Extracted entries: Begin

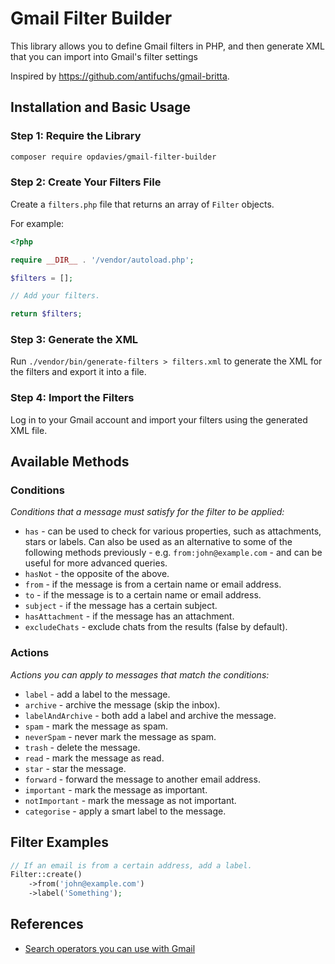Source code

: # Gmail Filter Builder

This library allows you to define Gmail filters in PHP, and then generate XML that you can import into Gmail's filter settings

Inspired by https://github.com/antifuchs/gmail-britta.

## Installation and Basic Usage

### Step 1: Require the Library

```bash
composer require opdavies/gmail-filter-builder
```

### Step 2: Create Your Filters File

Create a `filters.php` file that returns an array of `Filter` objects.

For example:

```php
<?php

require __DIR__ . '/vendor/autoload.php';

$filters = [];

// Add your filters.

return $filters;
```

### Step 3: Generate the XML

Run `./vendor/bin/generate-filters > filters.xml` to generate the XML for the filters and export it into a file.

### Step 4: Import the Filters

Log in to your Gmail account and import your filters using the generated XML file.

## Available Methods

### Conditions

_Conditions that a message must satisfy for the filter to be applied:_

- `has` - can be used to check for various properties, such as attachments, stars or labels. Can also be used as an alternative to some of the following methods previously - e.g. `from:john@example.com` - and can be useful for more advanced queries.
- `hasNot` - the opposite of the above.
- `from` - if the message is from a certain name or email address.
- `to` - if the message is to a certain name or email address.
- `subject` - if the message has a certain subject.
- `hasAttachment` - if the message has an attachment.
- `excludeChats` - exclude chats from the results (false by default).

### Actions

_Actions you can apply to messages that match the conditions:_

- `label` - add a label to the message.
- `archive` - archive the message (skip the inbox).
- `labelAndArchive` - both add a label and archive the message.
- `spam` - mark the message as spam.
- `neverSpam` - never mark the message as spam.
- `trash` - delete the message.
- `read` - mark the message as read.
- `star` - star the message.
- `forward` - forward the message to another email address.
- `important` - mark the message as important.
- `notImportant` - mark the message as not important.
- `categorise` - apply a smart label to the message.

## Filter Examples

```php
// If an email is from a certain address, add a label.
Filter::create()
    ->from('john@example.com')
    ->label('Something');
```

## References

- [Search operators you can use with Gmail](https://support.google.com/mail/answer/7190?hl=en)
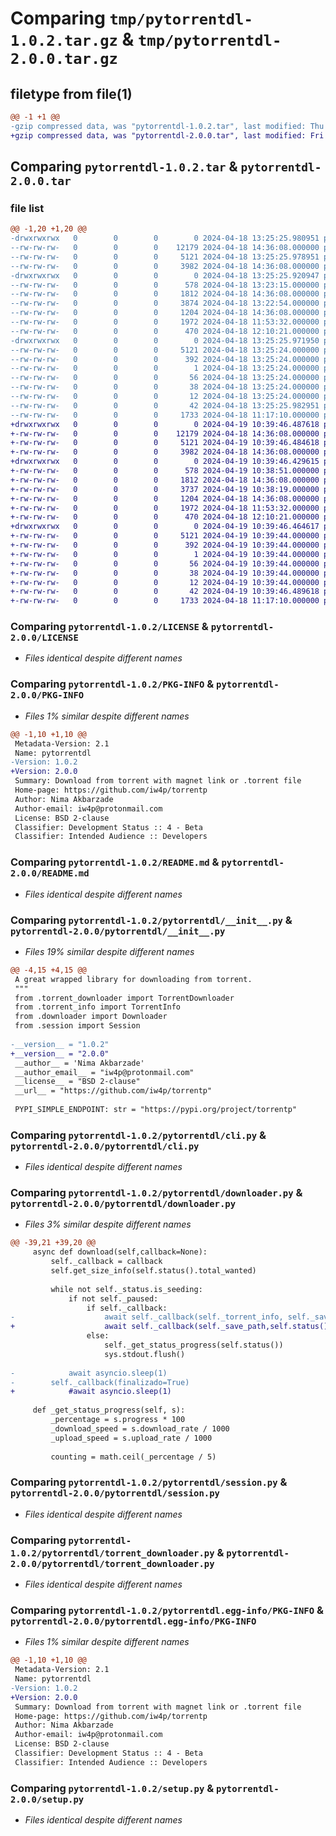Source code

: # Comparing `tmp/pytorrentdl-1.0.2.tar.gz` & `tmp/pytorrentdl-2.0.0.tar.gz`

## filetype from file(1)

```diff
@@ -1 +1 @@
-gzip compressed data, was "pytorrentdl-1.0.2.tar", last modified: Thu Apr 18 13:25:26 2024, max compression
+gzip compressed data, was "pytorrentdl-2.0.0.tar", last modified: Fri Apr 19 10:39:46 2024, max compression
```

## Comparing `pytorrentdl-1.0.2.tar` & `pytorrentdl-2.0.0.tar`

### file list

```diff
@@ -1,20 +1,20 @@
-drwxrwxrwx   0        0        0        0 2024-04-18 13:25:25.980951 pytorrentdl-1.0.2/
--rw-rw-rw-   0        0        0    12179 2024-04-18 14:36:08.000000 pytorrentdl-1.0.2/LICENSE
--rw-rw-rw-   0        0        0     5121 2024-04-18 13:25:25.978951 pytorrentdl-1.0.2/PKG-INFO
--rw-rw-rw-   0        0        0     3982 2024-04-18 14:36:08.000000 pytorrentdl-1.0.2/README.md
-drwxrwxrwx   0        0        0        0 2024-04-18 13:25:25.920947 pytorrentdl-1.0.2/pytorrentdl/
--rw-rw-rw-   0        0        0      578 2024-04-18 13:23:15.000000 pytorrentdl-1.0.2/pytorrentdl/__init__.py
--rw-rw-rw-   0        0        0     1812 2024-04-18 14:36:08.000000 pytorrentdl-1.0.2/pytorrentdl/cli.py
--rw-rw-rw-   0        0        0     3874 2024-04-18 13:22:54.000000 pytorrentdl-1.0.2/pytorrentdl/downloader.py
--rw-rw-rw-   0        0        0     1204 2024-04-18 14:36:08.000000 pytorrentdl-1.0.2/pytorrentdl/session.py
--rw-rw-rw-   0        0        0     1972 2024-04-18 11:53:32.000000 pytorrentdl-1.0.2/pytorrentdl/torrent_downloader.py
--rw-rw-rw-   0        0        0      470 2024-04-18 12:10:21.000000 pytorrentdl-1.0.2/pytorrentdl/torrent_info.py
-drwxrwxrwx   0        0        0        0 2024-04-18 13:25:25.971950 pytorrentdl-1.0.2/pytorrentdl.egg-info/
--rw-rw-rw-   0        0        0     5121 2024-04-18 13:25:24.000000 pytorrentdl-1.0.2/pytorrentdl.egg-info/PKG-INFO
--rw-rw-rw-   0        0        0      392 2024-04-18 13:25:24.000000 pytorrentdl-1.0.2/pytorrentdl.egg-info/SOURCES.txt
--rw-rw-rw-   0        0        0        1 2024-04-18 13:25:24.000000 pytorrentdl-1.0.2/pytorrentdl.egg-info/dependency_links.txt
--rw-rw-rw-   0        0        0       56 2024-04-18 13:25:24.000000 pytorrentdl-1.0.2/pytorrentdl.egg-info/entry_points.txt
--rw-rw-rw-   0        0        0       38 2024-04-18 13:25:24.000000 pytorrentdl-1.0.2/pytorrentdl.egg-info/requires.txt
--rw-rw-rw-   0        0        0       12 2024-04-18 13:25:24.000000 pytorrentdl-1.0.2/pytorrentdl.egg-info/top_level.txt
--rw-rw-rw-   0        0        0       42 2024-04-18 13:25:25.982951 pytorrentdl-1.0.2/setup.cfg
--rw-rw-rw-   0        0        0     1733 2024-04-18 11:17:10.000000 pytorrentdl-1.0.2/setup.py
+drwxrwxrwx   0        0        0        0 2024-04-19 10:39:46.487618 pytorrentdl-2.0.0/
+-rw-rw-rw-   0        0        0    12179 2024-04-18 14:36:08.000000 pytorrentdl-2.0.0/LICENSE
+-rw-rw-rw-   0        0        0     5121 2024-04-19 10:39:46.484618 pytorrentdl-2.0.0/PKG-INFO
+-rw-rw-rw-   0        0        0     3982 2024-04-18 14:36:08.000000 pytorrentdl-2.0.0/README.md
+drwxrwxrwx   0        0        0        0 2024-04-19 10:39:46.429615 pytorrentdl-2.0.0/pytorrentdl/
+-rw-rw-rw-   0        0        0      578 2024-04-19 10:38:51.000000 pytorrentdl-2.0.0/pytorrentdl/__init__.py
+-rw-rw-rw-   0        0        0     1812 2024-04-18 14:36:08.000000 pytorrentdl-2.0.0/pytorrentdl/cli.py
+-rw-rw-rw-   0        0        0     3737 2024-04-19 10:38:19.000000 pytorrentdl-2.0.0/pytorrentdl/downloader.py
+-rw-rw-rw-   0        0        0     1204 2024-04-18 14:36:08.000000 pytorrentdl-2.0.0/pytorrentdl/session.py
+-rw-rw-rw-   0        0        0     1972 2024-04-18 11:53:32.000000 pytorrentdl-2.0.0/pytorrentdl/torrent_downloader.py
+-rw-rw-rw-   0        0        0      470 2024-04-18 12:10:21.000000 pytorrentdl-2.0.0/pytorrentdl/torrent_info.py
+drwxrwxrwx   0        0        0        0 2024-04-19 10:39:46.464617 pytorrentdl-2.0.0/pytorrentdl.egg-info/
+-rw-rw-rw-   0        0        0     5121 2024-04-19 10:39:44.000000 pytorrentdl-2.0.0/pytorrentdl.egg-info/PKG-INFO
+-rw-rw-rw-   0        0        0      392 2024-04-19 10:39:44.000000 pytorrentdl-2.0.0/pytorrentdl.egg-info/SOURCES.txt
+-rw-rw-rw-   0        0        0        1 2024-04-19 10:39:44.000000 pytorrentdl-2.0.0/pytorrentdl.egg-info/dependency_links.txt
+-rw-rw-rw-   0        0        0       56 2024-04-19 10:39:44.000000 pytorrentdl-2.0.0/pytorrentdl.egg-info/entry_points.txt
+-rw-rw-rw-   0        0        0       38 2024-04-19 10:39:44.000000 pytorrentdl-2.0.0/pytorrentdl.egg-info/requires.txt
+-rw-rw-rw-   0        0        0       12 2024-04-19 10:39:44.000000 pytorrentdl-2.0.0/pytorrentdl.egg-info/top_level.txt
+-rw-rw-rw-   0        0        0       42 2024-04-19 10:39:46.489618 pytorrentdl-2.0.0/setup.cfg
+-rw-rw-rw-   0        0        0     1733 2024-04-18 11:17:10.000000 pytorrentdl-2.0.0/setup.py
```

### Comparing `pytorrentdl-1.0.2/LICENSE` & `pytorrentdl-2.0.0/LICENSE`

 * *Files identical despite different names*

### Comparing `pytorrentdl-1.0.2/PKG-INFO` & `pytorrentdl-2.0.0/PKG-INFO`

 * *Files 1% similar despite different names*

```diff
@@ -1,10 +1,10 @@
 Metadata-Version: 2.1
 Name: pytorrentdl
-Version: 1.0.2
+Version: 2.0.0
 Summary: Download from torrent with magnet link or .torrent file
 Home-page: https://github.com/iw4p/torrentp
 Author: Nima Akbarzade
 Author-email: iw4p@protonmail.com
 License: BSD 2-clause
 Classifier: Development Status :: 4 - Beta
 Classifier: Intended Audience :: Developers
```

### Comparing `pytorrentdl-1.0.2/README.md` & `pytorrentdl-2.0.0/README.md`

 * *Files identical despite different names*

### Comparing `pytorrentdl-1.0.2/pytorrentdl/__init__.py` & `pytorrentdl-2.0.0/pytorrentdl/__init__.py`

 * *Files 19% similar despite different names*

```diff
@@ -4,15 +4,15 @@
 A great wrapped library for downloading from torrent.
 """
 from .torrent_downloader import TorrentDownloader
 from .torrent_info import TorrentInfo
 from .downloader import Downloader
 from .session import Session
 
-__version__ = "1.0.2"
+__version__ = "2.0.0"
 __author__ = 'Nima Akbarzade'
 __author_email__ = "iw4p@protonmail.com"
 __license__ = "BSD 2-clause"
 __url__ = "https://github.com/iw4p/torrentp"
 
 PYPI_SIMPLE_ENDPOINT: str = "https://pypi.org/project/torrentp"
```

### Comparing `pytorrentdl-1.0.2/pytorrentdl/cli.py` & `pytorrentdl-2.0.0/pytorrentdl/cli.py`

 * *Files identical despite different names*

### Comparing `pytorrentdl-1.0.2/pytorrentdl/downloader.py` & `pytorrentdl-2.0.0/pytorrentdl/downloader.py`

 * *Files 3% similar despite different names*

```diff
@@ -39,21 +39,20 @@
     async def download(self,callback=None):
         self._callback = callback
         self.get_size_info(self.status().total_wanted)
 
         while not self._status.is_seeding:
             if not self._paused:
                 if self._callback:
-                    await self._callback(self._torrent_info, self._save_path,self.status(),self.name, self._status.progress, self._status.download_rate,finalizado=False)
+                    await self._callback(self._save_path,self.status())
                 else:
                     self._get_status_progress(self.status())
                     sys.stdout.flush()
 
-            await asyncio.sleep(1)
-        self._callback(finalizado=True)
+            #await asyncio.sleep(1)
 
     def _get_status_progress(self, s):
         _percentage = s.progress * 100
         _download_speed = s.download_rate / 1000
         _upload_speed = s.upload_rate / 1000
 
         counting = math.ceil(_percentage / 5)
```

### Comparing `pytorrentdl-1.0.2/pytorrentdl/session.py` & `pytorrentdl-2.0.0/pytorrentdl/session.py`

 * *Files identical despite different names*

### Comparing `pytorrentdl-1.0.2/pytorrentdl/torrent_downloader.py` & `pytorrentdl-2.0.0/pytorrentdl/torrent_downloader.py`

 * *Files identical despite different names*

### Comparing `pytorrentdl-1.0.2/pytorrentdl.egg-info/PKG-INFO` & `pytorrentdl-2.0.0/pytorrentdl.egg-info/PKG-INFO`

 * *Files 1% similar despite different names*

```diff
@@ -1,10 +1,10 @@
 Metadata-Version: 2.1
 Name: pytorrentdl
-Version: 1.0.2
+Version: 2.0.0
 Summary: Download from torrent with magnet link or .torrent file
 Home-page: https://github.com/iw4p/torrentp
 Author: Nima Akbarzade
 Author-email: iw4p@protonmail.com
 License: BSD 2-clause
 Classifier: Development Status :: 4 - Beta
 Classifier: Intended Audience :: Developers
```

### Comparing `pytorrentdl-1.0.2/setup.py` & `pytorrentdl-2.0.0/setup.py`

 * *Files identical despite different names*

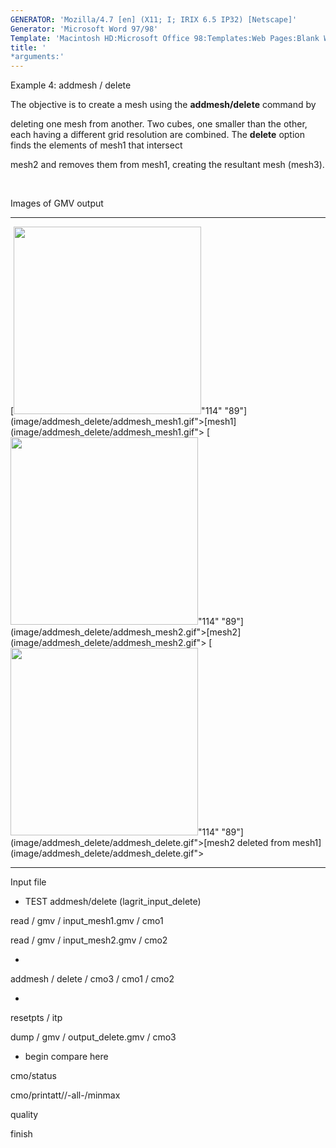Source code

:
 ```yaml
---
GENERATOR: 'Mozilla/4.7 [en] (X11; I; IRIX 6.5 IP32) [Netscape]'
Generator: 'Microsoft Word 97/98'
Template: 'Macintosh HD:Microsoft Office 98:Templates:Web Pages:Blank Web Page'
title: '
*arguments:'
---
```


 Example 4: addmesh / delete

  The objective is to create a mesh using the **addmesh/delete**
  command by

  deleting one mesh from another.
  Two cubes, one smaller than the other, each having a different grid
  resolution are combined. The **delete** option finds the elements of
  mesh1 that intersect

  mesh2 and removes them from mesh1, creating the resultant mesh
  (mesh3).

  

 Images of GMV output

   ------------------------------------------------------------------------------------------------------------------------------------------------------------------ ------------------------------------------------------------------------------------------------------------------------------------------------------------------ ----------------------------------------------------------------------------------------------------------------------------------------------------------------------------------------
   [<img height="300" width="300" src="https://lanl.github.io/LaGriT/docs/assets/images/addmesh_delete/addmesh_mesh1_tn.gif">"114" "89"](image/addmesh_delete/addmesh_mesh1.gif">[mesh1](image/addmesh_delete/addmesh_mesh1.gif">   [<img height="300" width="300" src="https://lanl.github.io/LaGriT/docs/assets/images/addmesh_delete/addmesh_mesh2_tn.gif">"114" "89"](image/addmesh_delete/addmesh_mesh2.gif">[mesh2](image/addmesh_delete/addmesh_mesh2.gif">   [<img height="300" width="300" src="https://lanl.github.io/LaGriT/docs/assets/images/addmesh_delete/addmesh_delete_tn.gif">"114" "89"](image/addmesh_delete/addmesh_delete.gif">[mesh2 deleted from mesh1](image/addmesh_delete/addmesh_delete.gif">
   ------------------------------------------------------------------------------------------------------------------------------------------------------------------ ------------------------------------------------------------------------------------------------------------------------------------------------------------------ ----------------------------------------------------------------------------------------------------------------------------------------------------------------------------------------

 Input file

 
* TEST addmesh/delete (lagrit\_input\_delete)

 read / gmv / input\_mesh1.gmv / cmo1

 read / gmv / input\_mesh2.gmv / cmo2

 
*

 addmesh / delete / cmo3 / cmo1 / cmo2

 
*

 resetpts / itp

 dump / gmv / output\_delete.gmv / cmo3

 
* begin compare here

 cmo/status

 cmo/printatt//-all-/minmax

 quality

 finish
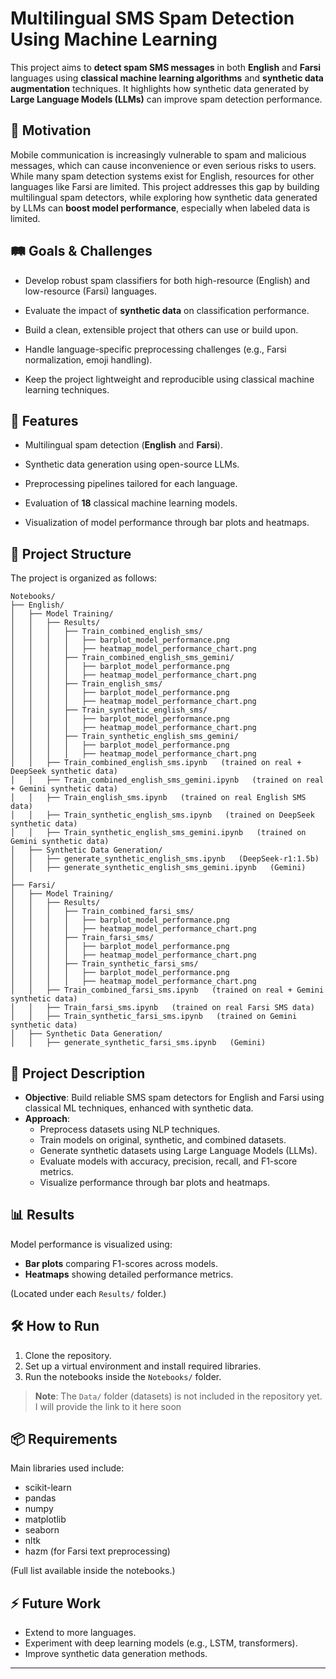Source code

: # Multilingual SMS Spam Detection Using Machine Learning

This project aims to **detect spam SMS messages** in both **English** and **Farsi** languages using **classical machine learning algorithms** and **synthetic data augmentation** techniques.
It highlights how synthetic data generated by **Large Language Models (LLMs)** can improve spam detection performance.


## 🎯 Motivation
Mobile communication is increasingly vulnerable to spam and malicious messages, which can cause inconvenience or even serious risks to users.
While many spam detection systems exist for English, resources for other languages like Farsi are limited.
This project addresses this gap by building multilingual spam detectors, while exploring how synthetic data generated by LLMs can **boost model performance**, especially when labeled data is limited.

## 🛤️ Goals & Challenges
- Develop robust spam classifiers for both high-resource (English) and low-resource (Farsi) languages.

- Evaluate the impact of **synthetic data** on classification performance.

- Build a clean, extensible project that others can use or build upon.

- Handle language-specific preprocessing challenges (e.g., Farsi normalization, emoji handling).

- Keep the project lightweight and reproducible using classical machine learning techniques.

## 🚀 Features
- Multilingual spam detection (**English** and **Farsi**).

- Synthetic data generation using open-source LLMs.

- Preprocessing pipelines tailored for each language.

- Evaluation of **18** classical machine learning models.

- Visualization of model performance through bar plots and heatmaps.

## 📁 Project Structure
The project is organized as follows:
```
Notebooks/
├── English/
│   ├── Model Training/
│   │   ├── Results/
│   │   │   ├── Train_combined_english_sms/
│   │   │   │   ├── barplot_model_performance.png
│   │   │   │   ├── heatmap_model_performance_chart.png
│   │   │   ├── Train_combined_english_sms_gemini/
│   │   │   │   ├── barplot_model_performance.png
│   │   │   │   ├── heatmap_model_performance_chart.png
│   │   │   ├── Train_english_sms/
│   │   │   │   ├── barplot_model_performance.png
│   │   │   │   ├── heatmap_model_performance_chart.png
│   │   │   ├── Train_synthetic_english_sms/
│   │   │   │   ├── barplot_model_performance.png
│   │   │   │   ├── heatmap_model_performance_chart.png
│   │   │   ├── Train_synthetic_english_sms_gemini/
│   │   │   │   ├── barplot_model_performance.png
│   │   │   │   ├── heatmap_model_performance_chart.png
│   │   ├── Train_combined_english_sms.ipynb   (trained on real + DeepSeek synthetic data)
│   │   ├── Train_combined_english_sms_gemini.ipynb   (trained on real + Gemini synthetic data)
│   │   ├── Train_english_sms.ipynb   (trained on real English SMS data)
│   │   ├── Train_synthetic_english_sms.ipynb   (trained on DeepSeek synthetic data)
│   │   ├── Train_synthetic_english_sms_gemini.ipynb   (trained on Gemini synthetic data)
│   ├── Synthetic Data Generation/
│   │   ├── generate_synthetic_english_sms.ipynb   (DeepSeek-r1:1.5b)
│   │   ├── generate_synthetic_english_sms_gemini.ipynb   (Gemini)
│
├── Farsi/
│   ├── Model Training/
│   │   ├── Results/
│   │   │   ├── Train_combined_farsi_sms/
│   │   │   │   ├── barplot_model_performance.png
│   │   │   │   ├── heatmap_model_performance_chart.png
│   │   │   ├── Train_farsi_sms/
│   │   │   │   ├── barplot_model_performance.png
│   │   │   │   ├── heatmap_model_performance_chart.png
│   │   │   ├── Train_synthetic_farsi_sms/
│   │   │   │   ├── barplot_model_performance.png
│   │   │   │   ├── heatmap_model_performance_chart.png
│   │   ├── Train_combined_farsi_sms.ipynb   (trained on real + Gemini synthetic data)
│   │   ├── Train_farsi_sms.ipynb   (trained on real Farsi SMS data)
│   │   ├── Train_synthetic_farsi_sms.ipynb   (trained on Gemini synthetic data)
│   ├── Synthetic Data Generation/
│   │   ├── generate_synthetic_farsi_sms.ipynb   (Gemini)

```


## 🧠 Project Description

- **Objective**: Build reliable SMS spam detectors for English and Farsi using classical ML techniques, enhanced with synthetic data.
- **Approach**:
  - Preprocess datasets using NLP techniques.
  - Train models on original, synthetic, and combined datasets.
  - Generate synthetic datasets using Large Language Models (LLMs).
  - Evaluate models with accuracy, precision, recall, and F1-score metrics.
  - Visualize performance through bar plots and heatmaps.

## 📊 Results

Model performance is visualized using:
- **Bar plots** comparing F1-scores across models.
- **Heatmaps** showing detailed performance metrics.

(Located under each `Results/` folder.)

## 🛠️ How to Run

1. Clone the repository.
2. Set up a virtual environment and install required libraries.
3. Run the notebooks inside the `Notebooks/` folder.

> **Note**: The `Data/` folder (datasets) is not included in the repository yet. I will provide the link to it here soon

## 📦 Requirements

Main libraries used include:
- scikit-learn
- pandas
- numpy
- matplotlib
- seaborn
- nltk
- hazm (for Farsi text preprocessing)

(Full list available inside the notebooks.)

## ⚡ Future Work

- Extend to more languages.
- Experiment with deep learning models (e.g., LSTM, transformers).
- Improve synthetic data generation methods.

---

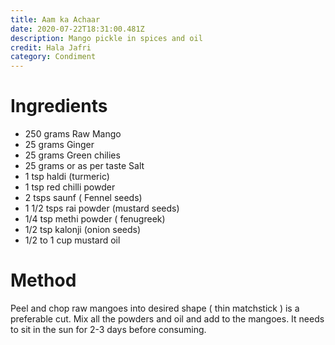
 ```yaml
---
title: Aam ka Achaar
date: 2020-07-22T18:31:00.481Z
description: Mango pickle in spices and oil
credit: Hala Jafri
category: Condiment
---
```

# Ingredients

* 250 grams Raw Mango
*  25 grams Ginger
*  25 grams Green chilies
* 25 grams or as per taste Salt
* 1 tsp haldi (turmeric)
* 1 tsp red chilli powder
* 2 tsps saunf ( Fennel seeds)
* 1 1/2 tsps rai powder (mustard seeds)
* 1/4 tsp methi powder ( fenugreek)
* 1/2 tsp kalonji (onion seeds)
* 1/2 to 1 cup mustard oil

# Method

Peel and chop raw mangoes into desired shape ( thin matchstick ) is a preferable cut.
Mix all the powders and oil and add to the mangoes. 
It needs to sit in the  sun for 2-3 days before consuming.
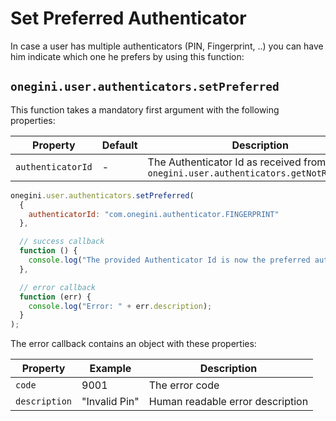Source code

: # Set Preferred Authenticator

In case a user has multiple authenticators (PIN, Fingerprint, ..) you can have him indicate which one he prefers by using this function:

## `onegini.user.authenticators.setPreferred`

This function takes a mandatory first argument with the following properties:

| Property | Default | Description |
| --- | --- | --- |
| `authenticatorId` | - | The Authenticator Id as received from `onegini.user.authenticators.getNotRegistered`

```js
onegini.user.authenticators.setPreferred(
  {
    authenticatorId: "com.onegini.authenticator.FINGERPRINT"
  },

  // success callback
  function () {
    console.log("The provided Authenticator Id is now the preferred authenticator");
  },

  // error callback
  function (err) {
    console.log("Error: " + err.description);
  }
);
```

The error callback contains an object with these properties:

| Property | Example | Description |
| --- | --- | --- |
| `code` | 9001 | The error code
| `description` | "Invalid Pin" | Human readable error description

Extracted entries: End

Action item: Going back over the entries above, copy word for word every line from the one that has "Gmail Filter Builder" on through the one that has "## Filter Examples".

Problem solution:
: # Gmail Filter Builder

This library allows you to define Gmail filters in PHP, and then generate XML that you can import into Gmail's filter settings

Inspired by https://github.com/antifuchs/gmail-britta.

## Installation and Basic Usage

### Step 1: Require the Library

```bash
composer require opdavies/gmail-filter-builder
```

### Step 2: Create Your Filters File

Create a `filters.php` file that returns an array of `Filter` objects.

For example:

```php
<?php

require __DIR__ . '/vendor/autoload.php';

$filters = [];

// Add your filters.

return $filters;
```

### Step 3: Generate the XML

Run `./vendor/bin/generate-filters > filters.xml` to generate the XML for the filters and export it into a file.

### Step 4: Import the Filters

Log in to your Gmail account and import your filters using the generated XML file.

## Available Methods

### Conditions

_Conditions that a message must satisfy for the filter to be applied:_

- `has` - can be used to check for various properties, such as attachments, stars or labels. Can also be used as an alternative to some of the following methods previously - e.g. `from:john@example.com` - and can be useful for more advanced queries.
- `hasNot` - the opposite of the above.
- `from` - if the message is from a certain name or email address.
- `to` - if the message is to a certain name or email address.
- `subject` - if the message has a certain subject.
- `hasAttachment` - if the message has an attachment.
- `excludeChats` - exclude chats from the results (false by default).

### Actions

_Actions you can apply to messages that match the conditions:_

- `label` - add a label to the message.
- `archive` - archive the message (skip the inbox).
- `labelAndArchive` - both add a label and archive the message.
- `spam` - mark the message as spam.
- `neverSpam` - never mark the message as spam.
- `trash` - delete the message.
- `read` - mark the message as read.
- `star` - star the message.
- `forward` - forward the message to another email address.
- `important` - mark the message as important.
- `notImportant` - mark the message as not important.
- `categorise` - apply a smart label to the message.

## Filter Examples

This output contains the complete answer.